- Opening Delimiter -
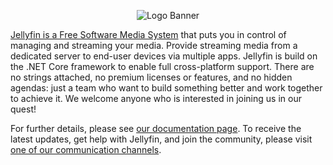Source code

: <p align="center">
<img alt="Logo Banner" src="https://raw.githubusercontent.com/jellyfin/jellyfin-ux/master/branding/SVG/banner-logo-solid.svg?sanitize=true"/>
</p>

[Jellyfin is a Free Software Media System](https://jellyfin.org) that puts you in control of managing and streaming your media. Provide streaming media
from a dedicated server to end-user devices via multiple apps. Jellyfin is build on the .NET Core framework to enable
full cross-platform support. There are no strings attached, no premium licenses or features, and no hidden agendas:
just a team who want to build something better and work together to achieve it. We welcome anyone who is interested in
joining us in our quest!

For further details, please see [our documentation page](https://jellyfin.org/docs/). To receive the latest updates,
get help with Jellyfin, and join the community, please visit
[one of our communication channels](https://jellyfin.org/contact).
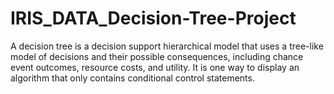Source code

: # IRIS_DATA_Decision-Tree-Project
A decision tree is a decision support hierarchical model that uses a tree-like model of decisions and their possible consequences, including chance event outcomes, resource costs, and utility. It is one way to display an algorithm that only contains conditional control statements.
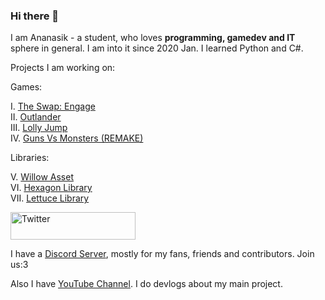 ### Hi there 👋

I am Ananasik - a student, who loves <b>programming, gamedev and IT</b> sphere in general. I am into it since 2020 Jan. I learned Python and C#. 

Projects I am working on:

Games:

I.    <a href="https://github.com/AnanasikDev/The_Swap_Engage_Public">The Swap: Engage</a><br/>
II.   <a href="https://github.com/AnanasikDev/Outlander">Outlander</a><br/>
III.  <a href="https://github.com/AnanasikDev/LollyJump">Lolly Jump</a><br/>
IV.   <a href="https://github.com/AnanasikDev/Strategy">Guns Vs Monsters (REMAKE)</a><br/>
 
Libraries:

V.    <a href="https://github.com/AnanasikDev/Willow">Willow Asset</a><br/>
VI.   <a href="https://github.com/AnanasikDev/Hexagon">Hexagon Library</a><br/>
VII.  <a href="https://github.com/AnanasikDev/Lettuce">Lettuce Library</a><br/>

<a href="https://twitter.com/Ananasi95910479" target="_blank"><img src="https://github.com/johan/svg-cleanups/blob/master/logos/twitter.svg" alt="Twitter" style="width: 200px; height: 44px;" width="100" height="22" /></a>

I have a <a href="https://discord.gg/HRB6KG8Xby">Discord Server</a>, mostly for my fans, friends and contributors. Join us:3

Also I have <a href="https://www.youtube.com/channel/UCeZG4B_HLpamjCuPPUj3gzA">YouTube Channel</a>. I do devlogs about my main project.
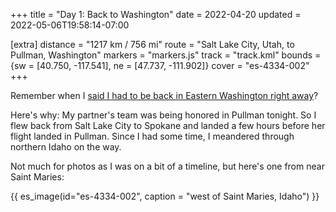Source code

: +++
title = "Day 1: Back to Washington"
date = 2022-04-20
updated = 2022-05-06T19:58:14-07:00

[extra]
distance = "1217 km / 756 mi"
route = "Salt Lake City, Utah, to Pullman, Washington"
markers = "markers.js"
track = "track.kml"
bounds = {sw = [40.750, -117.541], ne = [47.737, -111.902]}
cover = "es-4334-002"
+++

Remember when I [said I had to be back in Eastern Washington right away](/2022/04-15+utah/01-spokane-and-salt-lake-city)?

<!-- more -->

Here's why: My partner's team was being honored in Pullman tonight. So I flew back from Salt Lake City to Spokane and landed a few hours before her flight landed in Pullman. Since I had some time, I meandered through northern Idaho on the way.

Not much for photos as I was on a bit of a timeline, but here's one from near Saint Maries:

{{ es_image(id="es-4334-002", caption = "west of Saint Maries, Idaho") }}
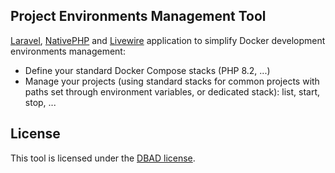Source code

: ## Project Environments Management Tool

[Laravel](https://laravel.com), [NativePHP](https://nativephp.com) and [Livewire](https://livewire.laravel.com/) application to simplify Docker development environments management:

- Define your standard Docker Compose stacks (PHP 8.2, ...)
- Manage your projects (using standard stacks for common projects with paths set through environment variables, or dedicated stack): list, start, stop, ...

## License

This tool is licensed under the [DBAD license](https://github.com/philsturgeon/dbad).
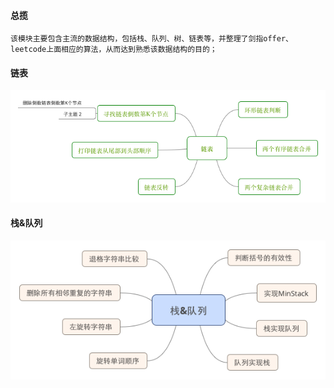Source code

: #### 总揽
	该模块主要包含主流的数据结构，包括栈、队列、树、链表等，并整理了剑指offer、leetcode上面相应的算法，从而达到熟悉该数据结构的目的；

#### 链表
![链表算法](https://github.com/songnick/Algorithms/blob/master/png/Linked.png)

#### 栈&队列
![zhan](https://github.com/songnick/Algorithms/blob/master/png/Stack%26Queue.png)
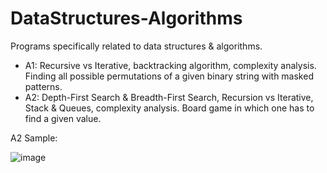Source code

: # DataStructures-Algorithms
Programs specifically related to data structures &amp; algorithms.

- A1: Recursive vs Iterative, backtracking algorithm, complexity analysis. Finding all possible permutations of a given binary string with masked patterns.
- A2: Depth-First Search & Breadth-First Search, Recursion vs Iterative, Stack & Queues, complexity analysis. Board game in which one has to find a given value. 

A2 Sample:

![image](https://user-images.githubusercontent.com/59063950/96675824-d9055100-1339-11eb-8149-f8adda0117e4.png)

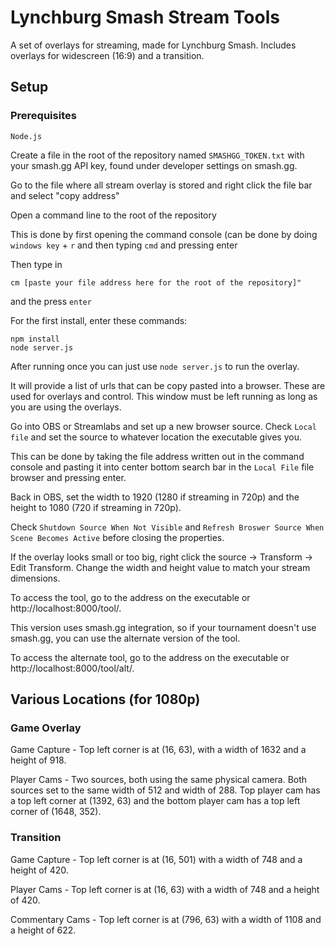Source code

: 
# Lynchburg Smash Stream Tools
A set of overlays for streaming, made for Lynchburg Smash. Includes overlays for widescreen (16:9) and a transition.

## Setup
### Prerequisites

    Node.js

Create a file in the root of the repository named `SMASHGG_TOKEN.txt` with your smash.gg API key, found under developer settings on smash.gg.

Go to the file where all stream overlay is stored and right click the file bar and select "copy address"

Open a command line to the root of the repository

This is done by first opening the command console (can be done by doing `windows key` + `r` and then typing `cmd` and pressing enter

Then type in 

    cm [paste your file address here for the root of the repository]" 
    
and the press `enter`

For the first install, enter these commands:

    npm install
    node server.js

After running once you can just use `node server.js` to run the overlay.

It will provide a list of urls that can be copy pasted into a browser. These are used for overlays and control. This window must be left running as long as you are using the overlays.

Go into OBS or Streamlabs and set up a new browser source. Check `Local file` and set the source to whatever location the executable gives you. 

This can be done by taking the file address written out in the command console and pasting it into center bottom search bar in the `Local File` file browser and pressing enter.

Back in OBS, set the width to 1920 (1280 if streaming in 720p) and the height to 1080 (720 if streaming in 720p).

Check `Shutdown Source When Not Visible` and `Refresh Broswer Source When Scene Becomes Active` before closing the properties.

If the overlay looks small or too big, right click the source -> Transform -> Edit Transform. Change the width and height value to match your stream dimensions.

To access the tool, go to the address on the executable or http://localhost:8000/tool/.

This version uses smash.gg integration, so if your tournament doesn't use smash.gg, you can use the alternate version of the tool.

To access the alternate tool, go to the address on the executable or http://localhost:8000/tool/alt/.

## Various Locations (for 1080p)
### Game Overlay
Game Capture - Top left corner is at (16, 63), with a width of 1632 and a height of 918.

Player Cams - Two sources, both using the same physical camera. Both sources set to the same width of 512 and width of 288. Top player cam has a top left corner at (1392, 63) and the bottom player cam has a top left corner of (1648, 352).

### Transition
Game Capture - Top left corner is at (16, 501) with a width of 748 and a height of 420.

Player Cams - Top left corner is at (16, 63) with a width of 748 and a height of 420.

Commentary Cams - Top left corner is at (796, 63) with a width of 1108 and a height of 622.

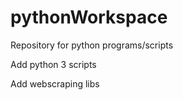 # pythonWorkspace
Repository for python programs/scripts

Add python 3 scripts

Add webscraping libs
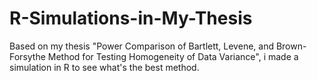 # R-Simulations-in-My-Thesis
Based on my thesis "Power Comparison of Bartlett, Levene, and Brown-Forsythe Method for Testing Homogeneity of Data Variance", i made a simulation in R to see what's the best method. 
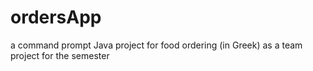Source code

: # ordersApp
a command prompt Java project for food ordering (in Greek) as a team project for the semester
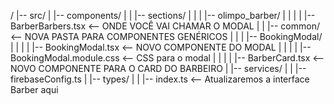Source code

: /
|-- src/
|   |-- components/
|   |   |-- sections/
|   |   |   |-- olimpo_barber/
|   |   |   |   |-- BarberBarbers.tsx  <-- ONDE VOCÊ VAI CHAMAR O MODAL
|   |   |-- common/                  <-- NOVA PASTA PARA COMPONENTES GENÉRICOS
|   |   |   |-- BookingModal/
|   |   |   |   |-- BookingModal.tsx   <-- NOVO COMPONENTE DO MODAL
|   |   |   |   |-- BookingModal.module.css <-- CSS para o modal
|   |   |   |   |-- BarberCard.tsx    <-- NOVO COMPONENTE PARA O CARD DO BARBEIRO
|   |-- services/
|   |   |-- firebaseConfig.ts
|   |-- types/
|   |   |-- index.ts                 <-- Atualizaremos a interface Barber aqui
- Closing Delimiter -
### THE PROBLEM
Show, from the listing above, each line that contains the word "have".

### TASK RESPONSE
I have a <a href="https://discord.gg/HRB6KG8Xby">Discord Server</a>, mostly for my fans, friends and contributors. Join us:3
Also I have <a href="https://www.youtube.com/channel/UCeZG4B_HLpamjCuPPUj3gzA">YouTube Channel</a>. I do devlogs about my main project.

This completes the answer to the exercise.